Just a add to the other post 
If you watch Bob R. you will note that he will use thin stock ( 3/8" or 1/2" ) the norm,,,he knows that he asking alot from the bit to make one pass in the stock for the joint...and he almost always will use the 3/8" jig,, I don't recall seeing him use 1/2" bit and 3/4" thick stock..if you do you are ask the bit to do alot of work by pulling that much out in one pass,,,it just can move it out that fast and will build up just a little bit on the out side of the bit and will push the stock out of it's way ( chip out/rip out) pine is very soft and will give in the presser of the bit... so to say if you make 2 or 3 passes your joint will come out clean, don't rush the job once it's done you can't put it back in place... like they say haste makes waste ,this is very true for the box joint....if you don't want to slow down you can use the sandwitch way,,this will support the pass on both sides of the board,,,and help keep the wood filbers from being ripped out by the bit...1/8" or 1/4" MDF works well for the sandwitch way....but it must be clamped up very tight .

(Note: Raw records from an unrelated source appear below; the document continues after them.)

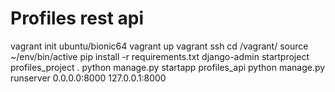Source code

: # Profiles rest api

vagrant init ubuntu/bionic64
vagrant up
vagrant ssh
cd /vagrant/
source ~/env/bin/active
pip install -r requirements.txt
django-admin startproject profiles_project .
python manage.py startapp profiles_api
python manage.py runserver 0.0.0.0:8000
127.0.0.1:8000

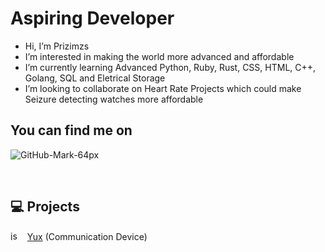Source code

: # Aspiring Developer

- Hi, I’m Prizimzs
- I’m interested in making the world more advanced and affordable
- I’m currently learning Advanced Python, Ruby, Rust, CSS, HTML, C++, Golang, SQL and Eletrical Storage
- I’m looking to collaborate on Heart Rate Projects which could make Seizure detecting watches more affordable

## You can find me on 
![GitHub-Mark-64px](https://user-images.githubusercontent.com/66744597/125489637-9ebc8904-c87e-42ec-80a2-59a533e41976.png)

<br>

## :computer: Projects

<img src="https://i.pinimg.com/originals/bb/45/5e/bb455e779c5eec9d7fc6d161b8d36025.png" width="15px" height="15px" alt="js-icon"> &nbsp; [Yux](https://github.com/EternalVictim/Prizimzs-Friend2) (Communication Device) <br>
<!---
EternalVictim/EternalVictim is a ✨ special ✨ repository because its `README.md` (this file) appears on your GitHub profile.
You can click the Preview link to take a look at your changes.
--->
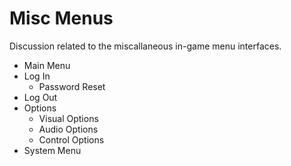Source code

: # Misc Menus

Discussion related to the miscallaneous in-game menu interfaces.

- Main Menu
- Log In
  - Password Reset
- Log Out
- Options
  - Visual Options
  - Audio Options
  - Control Options
- System Menu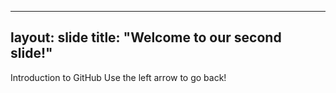 ---
layout: slide
title: "Welcome to our second slide!"
--
Introduction to GitHub
Use the left arrow to go back!
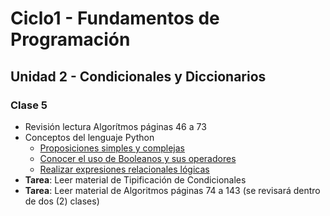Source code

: # Ciclo1 - Fundamentos de Programación

## Unidad 2 - Condicionales y Diccionarios

### Clase 5
* Revisión lectura Algorítmos páginas 46 a 73
* Conceptos del lenguaje Python
  * [Proposiciones simples y complejas](proposiciones.md)
  * [Conocer el uso de Booleanos y sus operadores](operaciones_logicas.md)
  * [Realizar expresiones relacionales lógicas](expresiones_logicas.md)
* **Tarea**: Leer material de Tipificación de Condicionales
* **Tarea**: Leer material de Algoritmos páginas 74 a 143 (se revisará dentro de dos (2) clases)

below you will see a micky mouse drawing that may help 

========

=====



jtfoodguy said:


> I recently started woodworking and I bought the Oak Park box jig, I tried it out and I was wondering if its normal to get alot of tear out on some types of wood? I was using a 1/2" straight bit from a MLCS and a Bosch 1617 router.
> I was trying to use some pine scrap that I picked up at a business that uses it to make crates for shipping. I was wondering if I get some decent wood, how long does it usually take to get good at box joints? I need all the help I can get.
> 
> Thanks
> John


----------



## levon (Sep 14, 2008)

lots of us less experienced woodworkers dont think of tearout going into a workpiece. this simple drawing of bobj's is valuable in teaching newcomers about router bits.


----------



## Hamlin (Dec 25, 2005)

To add to Bj's reply. If you pay real close attention, Bob & Rick both use spiral bits and not the straight bit. The bit itself will make a difference in tear-out.


----------



## levon (Sep 14, 2008)

bobj's post reminds me that most tools that spin have positive and negative forces and results. when i got my belt-disc sander i decided to try it out. when i used the disc sander, i quickly found out on one side of the disc it holds your workpiece down, on the other side it pushes it up.to someone who has had these tools for awhile, its just a fact of life. to an inexperienced woodworker, its a learing experience.


----------



## Greeneyedeagle (Feb 15, 2009)

I too noticed that they are using a spiral bit and the whole time I was thinking about a straight bit. But... does anyone think it would be better to use a upward or downward spiral bit? Not sure since the router is mounted in the table upside down. It seems that a bit that would pull the bits downward out of the way would be better than the opposite. Comments?


----------



## jtfoodguy (Nov 29, 2008)

Thanks for all the replies, I will try again next weekend and let you know how it goes. That's what I love about these forums is the wealth of knowledge. I tried to cut the same piece of wood on my scroll saw and it tore chunks out on it too.

Thanks
John


----------



## bobj3 (Jan 17, 2006)

HI John

You are putting the slots in with the grain right, not across the grain..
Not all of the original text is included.